Namun kemudian kembali tersenyum. Kali ini, senyumnya sangat penuh kesungguhan.

"Kalau begitu aku akan menunggu suatu hari itu."

.

.

Dan hari itu, Sakura mulai menyukainya.

Namun beberapa hari kemudian, pembantaian Klan Uchiha terjadi. Hati Sasuke mati bersama dengan keluarganya. Mimpinya mati. Hari itu, tujuan hidupnya berubah dari sesuatu yang sederhana menjadi sesuatu yang rusak.

"Balas dendam."

"Aku akan membunuhmu."

"Mimpiku adalah untuk membunuh seorang pria."
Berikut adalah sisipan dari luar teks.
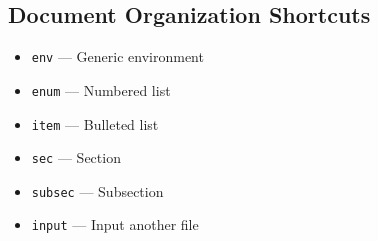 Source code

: \documentclass{article}
\begin{document}
\subsection{Document Organization Shortcuts}

\begin{itemize}
    \item \texttt{env} --- Generic environment
    \item \texttt{enum} --- Numbered list
    \item \texttt{item} --- Bulleted list
    \item \texttt{sec} --- Section
    \item \texttt{subsec} --- Subsection
    \item \texttt{input} --- Input another file
\end{itemize}
\end{document}
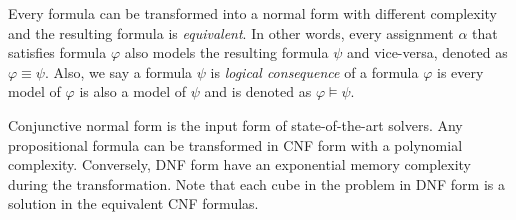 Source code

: Every formula can be transformed into a normal form with different complexity and the resulting formula is 
\emph{equivalent}.  
In other words, every assignment $\alpha$ that satisfies formula $\varphi$  also models the resulting formula $\psi$
and vice-versa, denoted as $\varphi \equiv \psi$.
 Also, we say a formula $\psi$ is \emph{logical consequence} of a formula $\varphi$ is every model of $\varphi$
 is also a model of $\psi$ and is denoted as $\varphi \models \psi$.

Conjunctive normal form is the input form of state-of-the-art solvers. Any propositional
formula can be transformed in CNF form with a polynomial complexity. Conversely, DNF form have
an exponential memory complexity during the transformation.
Note that each cube in the problem in DNF form is a solution in the equivalent CNF formulas.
Dan dia menghapus ingatan gadis yang dia janjikan untuk menikah dengannya suatu hari nanti.

"Aku adalah pendendam."

.

.

Satu hari setelah keluarganya dikubur, Sasuke melihat gadis itu lagi. Sakura berlari ke arahnya dan berkata, "Apa kau baik- baik saja, Sas—"

"Pergi," katanya dingin.

Rasa sakit terlihat di wajah gadis itu namun memaksakan sebuah senyuman, "Aku punya sesuatu untukmu."

Sasuke melemparkan pandangan terganggu. Sebelum bisa melemparkan kalimat dingin yang lainnya, dia bisa merasakan Sakura memberikan sesuatu pada genggamannya.

"Simpan ya," katanya.

Sasuke menurunkan pandangannya tak tertarik.

"Aku mohon."

Jeda.

Jeda yang panjang.

"Aku tidak butuh ini."

"Aku tahu."

Dia merengut.

"Tapi… simpan saja. Aku mohon."

Sasuke berhasrat untuk meremas kertas putih itu atau menyobeknya di hadapan Sakura. Namun dia berpikir bahwa kalau saja dia melakukannya, Sakura akan berlari sambil menangis dan itu akan membuatnya semakin terganggu.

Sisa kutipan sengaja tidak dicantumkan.